Open dominic-p opened 1 year ago
Is there /woodpecker
folder? What's the permissions (ls -Z
for SELinux)? The same questions for /woodpecker/src/git-repo
.
if I override the entrypoint to just get a shell, it drops me in the root dir
Can you create some folder under /woodpecker
manually? Under /woodpecker/src/git-repo
?
Test pipeline below, please:
skip_clone: true
steps:
test:
image: alpine
commands:
- echo Hello from test
Does it work?
Applied AppArmor profile crio-default to container
What if disable AppArmor?
Thanks for looking into this! Ok, I tried using the given test pipeline, and I get the same error. My Pod events look like this (note that I had to switch to the AWS registry as I got rate limited by docker hub):
Events:
Type Reason Age From Message
---- ------ ---- ---- -------
Normal Pulling 13s (x2 over 13s) kubelet Pulling image "public.ecr.aws/docker/library/alpine"
Normal Pulled 13s kubelet Successfully pulled image "public.ecr.aws/docker/library/alpine" in 205ms (205ms including waiting)
Normal Pulled 13s kubelet Successfully pulled image "public.ecr.aws/docker/library/alpine" in 171ms (171ms including waiting)

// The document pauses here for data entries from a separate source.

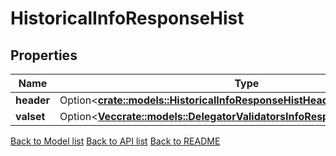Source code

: # HistoricalInfoResponseHist

## Properties

Name | Type | Description | Notes
------------ | ------------- | ------------- | -------------
**header** | Option<[**crate::models::HistoricalInfoResponseHistHeader**](HistoricalInfo_response_hist_header.md)> |  | [optional]
**valset** | Option<[**Vec<crate::models::DelegatorValidatorsInfoResponseValidatorsInner>**](DelegatorValidatorsInfo_response_validators_inner.md)> |  | [optional]

[Back to Model list](../README.md#documentation-for-models) [Back to API list](../README.md#documentation-for-api-endpoints) [Back to README](../README.md)



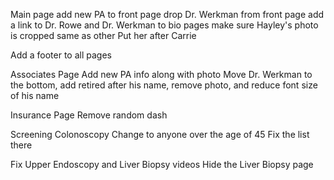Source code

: Main page
add new PA to front page
drop Dr. Werkman from front page
add a link to Dr. Rowe and Dr. Werkman to bio pages
make sure Hayley's photo is cropped same as other
Put her after Carrie

Add a footer to all pages

Associates Page
Add new PA info along with photo
Move Dr. Werkman to the bottom, add retired after his name, remove photo, and reduce font size of his name

Insurance Page
Remove random dash

Screening Colonoscopy
Change to anyone over the age of 45
Fix the list there

Fix Upper Endoscopy and Liver Biopsy videos
Hide the Liver Biopsy page


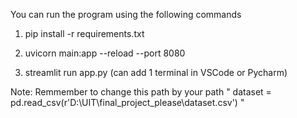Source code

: You can run the program using the following commands
1. pip install -r requirements.txt
   
3. uvicorn main:app --reload --port 8080
   
5. streamlit run app.py (can add 1 terminal in VSCode or Pycharm)
   
Note: Remmember to change this path by your path 
" dataset = pd.read_csv(r'D:\UIT\final_project_please\dataset.csv') "

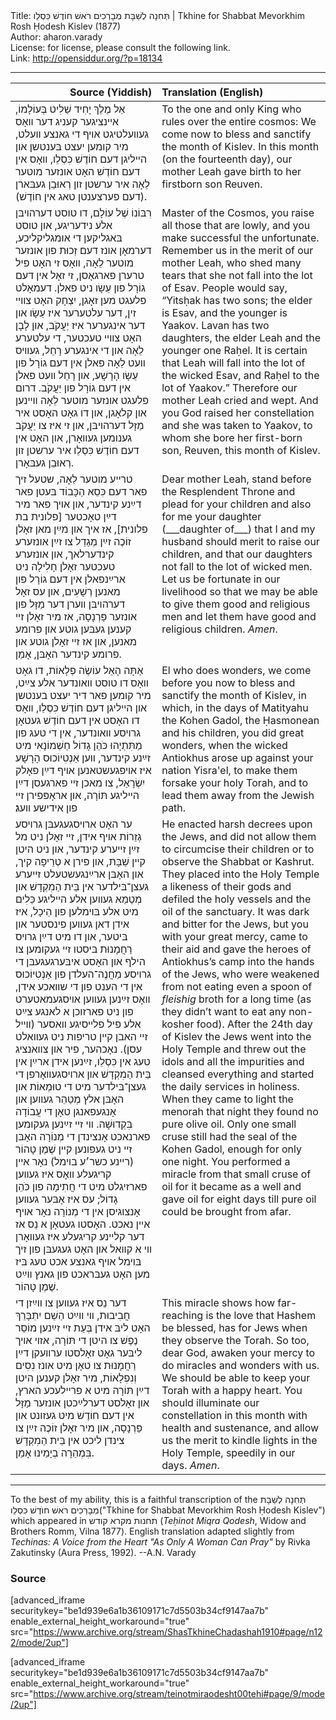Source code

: <html>
<head></head>
<body>
Title: תְּחִנָה לְשַׁבָּת מְבָרְכִים רֹאשׁ חוֹדֶשׁ כִּסְלֵו | Tkhine for Shabbat Mevorkhim Rosh Ḥodesh Kislev (1877)<br />
Author: aharon.varady<br />
License: for license, please consult the following link.<br />
Link: <a href="http://opensiddur.org/?p=18134">http://opensiddur.org/?p=18134</a>
<p />
<hr />

<table style="margin-left: auto;margin-right: auto;" class="draggable">
<thead><tr><th id="x" style="text-align: right;">Source (Yiddish)</th><th style="text-align: left;">Translation (English)</th></tr></thead>
<tbody>
<tr>
<td style="vertical-align:top;" width="46%">
<div class="yiddish"><span lang="he">
אֵל מֶלֶךְ יָחִיד שַׁלִיט בְּעוֹלָמוֹ, אײנציגער קעניג דער װאָס געװעלטיגט אױף די גאנצע װעלט, מיר קומען יעצט בּענטשן און הײליגן דעם חוֹדֶשׁ כִּסְלֵו, װאָס אין דעם חוֹדֶשׁ האָט אונזער מוטער לֵאָה איר ערשטן זון רְאוּבֵן געבּארן (דעם פערצענטן טאג אין חוֹדֶשׁ). 
</span></div>
</td>
 
<td style="vertical-align:top;" width="53%">
<div class="english">
To the one and only King who rules over the entire cosmos: We come now to bless and sanctify the month of Kislev. In this month (on the fourteenth day), our mother Leah gave birth to her firstborn son Reuven. 
</div></td>
</tr>


<tr>
<td style="vertical-align:top;" width="46%">
<div class="yiddish"><span lang="he">
רִבּוֹנוֹ שֶׁל עוֹלָם, דו טוסט דערהױבּן אלע נידעריגע, און טוסט בּאגליקען די אומגליקליכע, דערמאָן אונז דעם זְכוּת פון אונזער מוטער לֵאָה, װאָס זי האָט פיל טרערן פארגאָסן, זי זאָל אין דעם גוֹרָל פון עֵשָׂו ניט פאלן. דעמאָלט פלעגט מען זאָגן, יִצְחָק האָט צװײ זין, דער עלטערער איז עֵשָׂו און דער אינגערער איז יַעֲקֹב, און לָבָן האָט צװײ טעכטער, די עלטערע לֵאָה און די אינגערע רָחֵל, געװיס װעט לֵאָה פאלן אין דעם גוֹרָל פון עֵשָׂו הָרָשָׁע, און רָחֵל װעט פאלן אין דעם גוֹרָל פון יַעֲקֹב. דרום פלעגט אונזער מוטער לֵאָה װײנען און קלאָגן, און דו גאָט האָסט איר מַזָּל דערהױבּן, און זי איז צו יַעֲקֹב גענומען געװאָרן, און האָט אין דעם חוֹדֶשׁ כִּסְלֵו איר ערשטן זון רְאוּבֵן געבּאָרן.
</span></div>
</td>
 
<td style="vertical-align:top;" width="53%">
<div class="english">
Master of the Cosmos, you raise all those that are lowly, and you make successful the unfortunate. Remember us in the merit of our mother Leah, who shed many tears that she not fall into the lot of Esav. People would say, “Yitsḥak has two sons; the elder is Esav, and the younger is Yaakov. Lavan has two daughters, the elder Leah and the younger one Raḥel. It is certain that Leah will fall into the lot of the wicked Esav, and Raḥel to the lot of Yaakov.” Therefore our mother Leah cried and wept. And you God raised her constellation and she was taken to Yaakov, to whom she bore her first-born son, Reuven, this month of Kislev.
</div></td>
</tr>


<tr>
<td style="vertical-align:top;" width="46%">
<div class="yiddish"><span lang="he">
טרײע מוטער לֵאָה, שטעל זיך פאר דעם כִּסֵא הַכָּבוֹד בּעטן פאר דײַנע קינדער, און אױך פאר מיר דײַן טאָכטער [פלונית בת פלונית], אז איך און מײַן מאן זאָלן זוֹכֶה זײַן מְגַדֵל צו זײַן אונזערע קינדערלאך, און אונזערע טעכטער זאָלן חָלִילָה ניט ארײַנפאלן אין דעם גוֹרָל פון מאנען רְשָׁעִים, און עס זאָל דערהױבּן װערן דער מַזָּל פון אונזער פַּרְנָסָה, אז מיר זאָלן זײ קענען געבּען גוטע און פרומע מאנען, און אז זײ זאָלן גוטע און פרומע קינדער האָבּן, אָמֵן.
</span></div>
</td>
 
<td style="vertical-align:top;" width="53%">
<div class="english">
Dear mother Leah, stand before the Resplendent Throne and plead for your children and also for me your daughter (___daughter of___) that I and my husband should merit to raise our children, and that our daughters not fall to the lot of wicked men. Let us be fortunate in our livelihood so that we may be able to give them good and religious men and let them have good and religious children. <em>Amen</em>.
</div></td>
</tr>


<tr>
<td style="vertical-align:top;" width="46%">
<div class="yiddish"><span lang="he">
אַתָּה הָאֵל עוֹשֶׂה פְלָאוֹת, דו גאָט װאָס דו טוסט װאונדער אלע צײַט, מיר קומען פאר דיר יעצט בענטשן און הײליגן דעם חוֹדֶשׁ כִּסְלֵו, װאָס דו האָסט אין דעם חוֹדֶשׁ געטאָן גרױסע װאונדער, אין די טעג פון מַתִּתְיָהוּ כֹּהֵן גָדוֹל חַשְׁמוֹנָאִי מיט זײַנע קינדער, װען אַנְטִיוֹכוּס הָרָשָׁע איז אױפגעשטאנען אױף דײַן פאָלק יִשְׂרָאֵל, צו מאכן זײ פארגעסן דײַן הײליגע תּוֹרָה, און אראָפּפירן זײ פון אידישע װעג׃ 
</span></div>
</td>
 
<td style="vertical-align:top;" width="53%">
<div class="english">
El who does wonders, we come before you now to bless and sanctify the month of Kislev, in which, in the days of Matityahu the Kohen Gadol, the Ḥasmonean and his children, you did great wonders, when the wicked Antiokhus arose up against your nation Yisra'el, to make them forsake your holy Torah, and to lead them away from the Jewish path. 
</div></td>
</tr>


<tr>
<td style="vertical-align:top;" width="46%">
<div class="yiddish"><span lang="he">
ער האָט ארױסגעגעבּן גרױסע גְזֵרוֹת אױף אידן, זײ זאָלן ניט מל זײַן זײערע קינדער, און ניט היטן קײן שַׁבָּת, און פירן א טְרֵיפָה קיך, און האָבּן ארײַנגעשטעלט זײערע געצן־בּילדער אין בֵּית הַמִקְדָשׁ און מְטַמֵא געװען אלע הײליגע כֵּלִים מיט אלע בּױמלען פון הֵיכָל, איז אידן דאן געװען פינסטער און בּיטער, און דו מיט דײַן גרױס רַחֲמָנוּת בּיסטו זײ געקומען צו הילף און האָסט איבּערגעגעבּן די גרױסע מַחֲנֶה־העלדן פון אַנְטִיוֹכוּס אין די הענט פון די שװאכע אידן, װאָס זײַנען געװען אױסגעמאטערט פון ניט פארזוכן א לאנגע צײַט אלע פיל פלײסיגע װאסער (װײל זײ האבן קײן טריפות ניט געװאלט עסן). נאָכהער, פיר און צװאנציג טעג אין כִּסְלֵו, זײַנען אידן ארײַן אין בֵּית הַמִקְדָשׁ און ארױסגעװאָרפן די געצן־בּילדער מיט די טוּמְאוֹת און האָבּן אלץ מְטַהֵר געװען און אָנגעפאנגן טאָן די עֲבוֹדָה בִּקְדוּשָׁה. װי זײ זײַנען געקומען פארנאכט אָנצינדן די מְנוֹרָה האָבּן זײ ניט געפונען קײן שֶׁמֶן טָהוֹר (רײנע כשר׳ע בױמל) נאָר אײן קריגעלע װאָס איז געװען פארזיגלט מיט די חֲתִימָה פון כֹּהֵן גָדוֹל; עס איז אָבּער געװען אָנצוגיסן אין די מְנוֹרָה נאָר אױף אײן נאכט. האָסטו געטאָן א נֵס אז דער קלײנע קריגעלע איז געװאָרן װי א קװאל און האָט געגעבּן פון זיך בּױמל אױף גאנצע אכט טעג בּיז מען האָט געבּראכט פון גאנץ װײַט שֶׁמֶן טָהוֹר. 
</span></div>
</td>
 
<td style="vertical-align:top;" width="53%">
<div class="english">
He enacted harsh decrees upon the Jews, and did not allow them to circumcise their children or to observe the Shabbat or Kashrut. They placed into the Holy Temple a likeness of their gods and defiled the holy vessels and the oil of the sanctuary. It was dark and bitter for the Jews, but you with your great mercy, came to their aid and gave the heroes of Antiokhus’s camp into the hands of the Jews, who were weakened from not eating even a spoon of <em>fleishig</em> broth for a long time (as they didn’t want to eat any non-kosher food). After the 24th day of Kislev the Jews went into the Holy Temple and threw out the idols and all the impurities and cleansed everything and started the daily services in holiness. When they came to light the menorah that night they found no pure olive oil. Only one small cruse still had the seal of the Kohen Gadol, enough for only one night. You performed a miracle from that small cruse of oil for it became as a well and gave oil for eight days till pure oil could be brought from afar. 
</div></td>
</tr>


<tr>
<td style="vertical-align:top;" width="46%">
<div class="yiddish"><span lang="he">
דער נֵס איז געװען צו װײַזן די חֲבִיבוּת, װי װײַט הַשֵׁם יִתְבָּרֵךְ האָט ליבּ אידן בְּעֵת זײ זײַנען מוֹסֵר נֶפֶשׁ צו היטן די תּוֹרָה, אזױ אױך ליבּער גאָט זאָלסטו ערװעקן דײַן רַחֲמָנוּת צו טאָן מיט אונז נִסִים וְנִפְלָאוֹת, מיר זאָלן קענען היטן דײַן תּוֹרָה מיט א פרײלעכע הארץ, און זאָלסט דערלײַכטן אונזער מַזָּל אין דעם חוֹדֶשׁ מיט געזונט און פַּרְנָסָה, און מיר זאָלן זוֹכֶה זײַן צו צינדן ליכט אין בֵּית הַמִקְדָשׁ בִּמְהֵרָה בְיָמֵינוּ אָמֵן.
</span></div>
</td>
 
<td style="vertical-align:top;" width="53%">
<div class="english">
This miracle shows how far-reaching is the love that Hashem be blessed, has for Jews when they observe the Torah. So too, dear God, awaken your mercy to do miracles and wonders with us. We should be able to keep your Torah with a happy heart. You should illuminate our constellation in this month with health and sustenance, and allow us the merit to kindle lights in the Holy Temple, speedily in our days. <em>Amen</em>.
</div></td>
</tr>
</tbody></table>

<hr />

To the best of my ability, this is a faithful transcription of the תְּחִנָה לְשַׁבָּת מְבָרְכִים רֹאשׁ חוֺדֶשׁ כִּסְלֵו("Tkhine for Shabbat Mevorkhim Rosh Ḥodesh Kislev") which appeared in תחנות מקרא קודש (<em>Teḥinot Miqra Qodesh</em>, Widow and Brothers Romm, Vilna 1877). English translation adapted slightly from <em>Techinas: A Voice from the Heart "As Only A Woman Can Pray"</em> by Rivka Zakutinsky (Aura Press, 1992). --A.N. Varady

<h3>Source</h3>

[advanced_iframe securitykey="be1d939e6a1b36109171c7d5503b34cf9147aa7b" enable_external_height_workaround="true" src="https://www.archive.org/stream/ShasTkhineChadashah1910#page/n122/mode/2up"]

[advanced_iframe securitykey="be1d939e6a1b36109171c7d5503b34cf9147aa7b" enable_external_height_workaround="true" src="https://www.archive.org/stream/teinotmiraodesht00tehi#page/9/mode/2up"]
</body>
</html>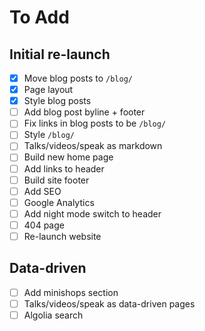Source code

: # To Add

## Initial re-launch

- [x] Move blog posts to `/blog/`
- [x] Page layout
- [x] Style blog posts
- [ ] Add blog post byline + footer
- [ ] Fix links in blog posts to be `/blog/`
- [ ] Style `/blog/`
- [ ] Talks/videos/speak as markdown
- [ ] Build new home page
- [ ] Add links to header
- [ ] Build site footer
- [ ] Add SEO
- [ ] Google Analytics
- [ ] Add night mode switch to header
- [ ] 404 page
- [ ] Re-launch website

## Data-driven

- [ ] Add minishops section
- [ ] Talks/videos/speak as data-driven pages
- [ ] Algolia search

Warning Failed 12s (x2 over 13s) kubelet Error: container create failed: chdir: No such file or directory
Since the container is failing at such an early stage (the container never gets created), it's really difficult for me to get a shell to check what the file system looks like. The approach I wound up taking was this:
kubectl get -o yaml
spec.workingDir
to /
kubectl debug pod-name -it --copy-to=my-debug --container=container-name -n namespace -- /bin/sh
I wanted to show the process to see if you think this is a valid approach to debugging and also as a reference for me since it took me a while to figure it out. :)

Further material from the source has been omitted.